ABSTRACT:

Purpose

Despite the availability of new drugs, many patients with acute myeloid leukemia (AML) do not achieve remission and outcomes remain poor. Venetoclax is a promising new therapy approved for use in combination with a hypomethylating agent or with low-dose cytarabine for the treatment of newly diagnosed older AML patients or those ineligible for intensive chemotherapy. ²²⁵ Actinium-lintuzumab (²²⁵ Ac-lintuzumab) is a clinical stage radioimmunotherapy targeting CD33 that has shown evidence of single-agent activity in relapsed/refractory AML. Increased expression of MCL-1 is a mediator of resistance to venetoclax in cancer.

Experimental design

Here we investigated the potential for ²²⁵ Ac-lintuzumab-directed DNA damage to suppress MCL-1 levels as a possible mechanism of reversing resistance to venetoclax in two preclinical in vivo models of AML.

Results

We demonstrated that ²²⁵ Ac-lintuzumab in combination with venetoclax induced a synergistic increase in tumor cell killing compared to treatment with either drug alone in venetoclax-resistant AML cell lines through both an induction of double-stranded DNA breaks (DSBs) and depletion of MCL-1 protein levels.
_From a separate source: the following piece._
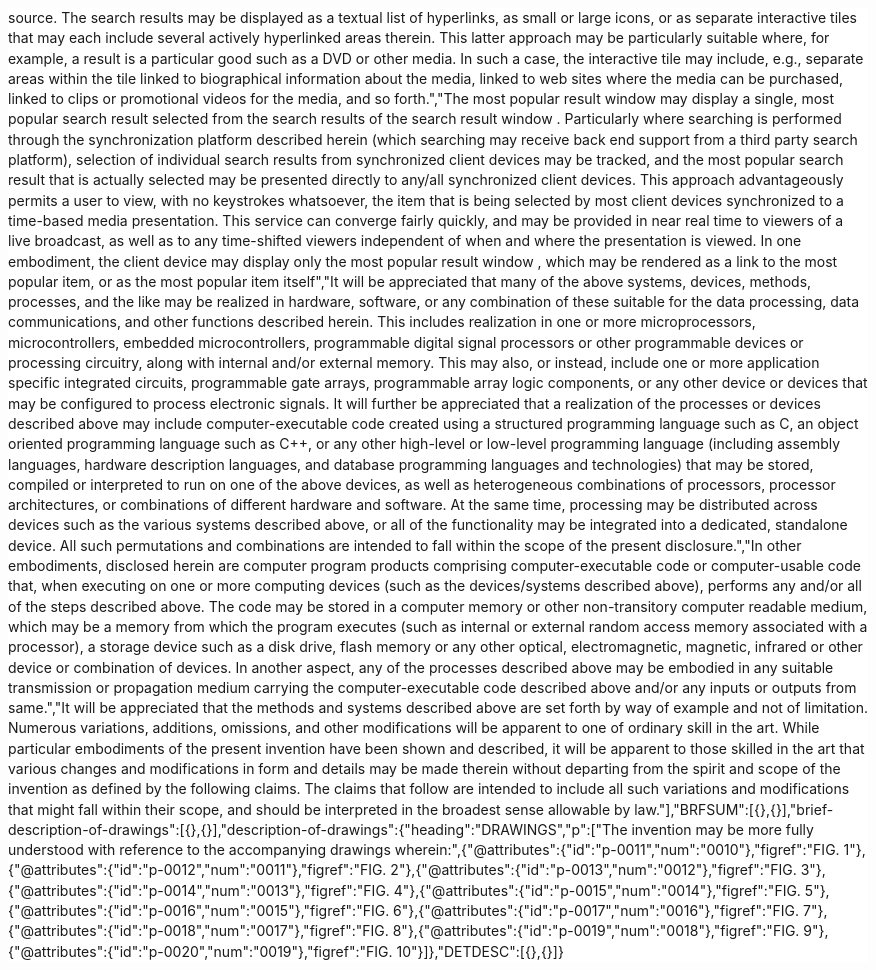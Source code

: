 source. The search results may be displayed as a textual list of hyperlinks, as small or large icons, or as separate interactive tiles that may each include several actively hyperlinked areas therein. This latter approach may be particularly suitable where, for example, a result is a particular good such as a DVD or other media. In such a case, the interactive tile may include, e.g., separate areas within the tile linked to biographical information about the media, linked to web sites where the media can be purchased, linked to clips or promotional videos for the media, and so forth.","The most popular result window  may display a single, most popular search result selected from the search results of the search result window . Particularly where searching is performed through the synchronization platform described herein (which searching may receive back end support from a third party search platform), selection of individual search results from synchronized client devices may be tracked, and the most popular search result that is actually selected may be presented directly to any\/all synchronized client devices. This approach advantageously permits a user to view, with no keystrokes whatsoever, the item that is being selected by most client devices synchronized to a time-based media presentation. This service can converge fairly quickly, and may be provided in near real time to viewers of a live broadcast, as well as to any time-shifted viewers independent of when and where the presentation is viewed. In one embodiment, the client device may display only the most popular result window , which may be rendered as a link to the most popular item, or as the most popular item itself","It will be appreciated that many of the above systems, devices, methods, processes, and the like may be realized in hardware, software, or any combination of these suitable for the data processing, data communications, and other functions described herein. This includes realization in one or more microprocessors, microcontrollers, embedded microcontrollers, programmable digital signal processors or other programmable devices or processing circuitry, along with internal and\/or external memory. This may also, or instead, include one or more application specific integrated circuits, programmable gate arrays, programmable array logic components, or any other device or devices that may be configured to process electronic signals. It will further be appreciated that a realization of the processes or devices described above may include computer-executable code created using a structured programming language such as C, an object oriented programming language such as C++, or any other high-level or low-level programming language (including assembly languages, hardware description languages, and database programming languages and technologies) that may be stored, compiled or interpreted to run on one of the above devices, as well as heterogeneous combinations of processors, processor architectures, or combinations of different hardware and software. At the same time, processing may be distributed across devices such as the various systems described above, or all of the functionality may be integrated into a dedicated, standalone device. All such permutations and combinations are intended to fall within the scope of the present disclosure.","In other embodiments, disclosed herein are computer program products comprising computer-executable code or computer-usable code that, when executing on one or more computing devices (such as the devices\/systems described above), performs any and\/or all of the steps described above. The code may be stored in a computer memory or other non-transitory computer readable medium, which may be a memory from which the program executes (such as internal or external random access memory associated with a processor), a storage device such as a disk drive, flash memory or any other optical, electromagnetic, magnetic, infrared or other device or combination of devices. In another aspect, any of the processes described above may be embodied in any suitable transmission or propagation medium carrying the computer-executable code described above and\/or any inputs or outputs from same.","It will be appreciated that the methods and systems described above are set forth by way of example and not of limitation. Numerous variations, additions, omissions, and other modifications will be apparent to one of ordinary skill in the art. While particular embodiments of the present invention have been shown and described, it will be apparent to those skilled in the art that various changes and modifications in form and details may be made therein without departing from the spirit and scope of the invention as defined by the following claims. The claims that follow are intended to include all such variations and modifications that might fall within their scope, and should be interpreted in the broadest sense allowable by law."],"BRFSUM":[{},{}],"brief-description-of-drawings":[{},{}],"description-of-drawings":{"heading":"DRAWINGS","p":["The invention may be more fully understood with reference to the accompanying drawings wherein:",{"@attributes":{"id":"p-0011","num":"0010"},"figref":"FIG. 1"},{"@attributes":{"id":"p-0012","num":"0011"},"figref":"FIG. 2"},{"@attributes":{"id":"p-0013","num":"0012"},"figref":"FIG. 3"},{"@attributes":{"id":"p-0014","num":"0013"},"figref":"FIG. 4"},{"@attributes":{"id":"p-0015","num":"0014"},"figref":"FIG. 5"},{"@attributes":{"id":"p-0016","num":"0015"},"figref":"FIG. 6"},{"@attributes":{"id":"p-0017","num":"0016"},"figref":"FIG. 7"},{"@attributes":{"id":"p-0018","num":"0017"},"figref":"FIG. 8"},{"@attributes":{"id":"p-0019","num":"0018"},"figref":"FIG. 9"},{"@attributes":{"id":"p-0020","num":"0019"},"figref":"FIG. 10"}]},"DETDESC":[{},{}]}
Further, this combination led to significant tumor growth control and prolonged survival benefit in venetoclax-resistant in vivo AML models.

Conclusions

There results suggest that the combination of ²²⁵ Ac-lintuzumab with venetoclax is a promising therapeutic strategy for the treatment of patients with venetoclax-resistant AML. Clinical trial of this combination therapy (NCT03867682) is currently ongoing.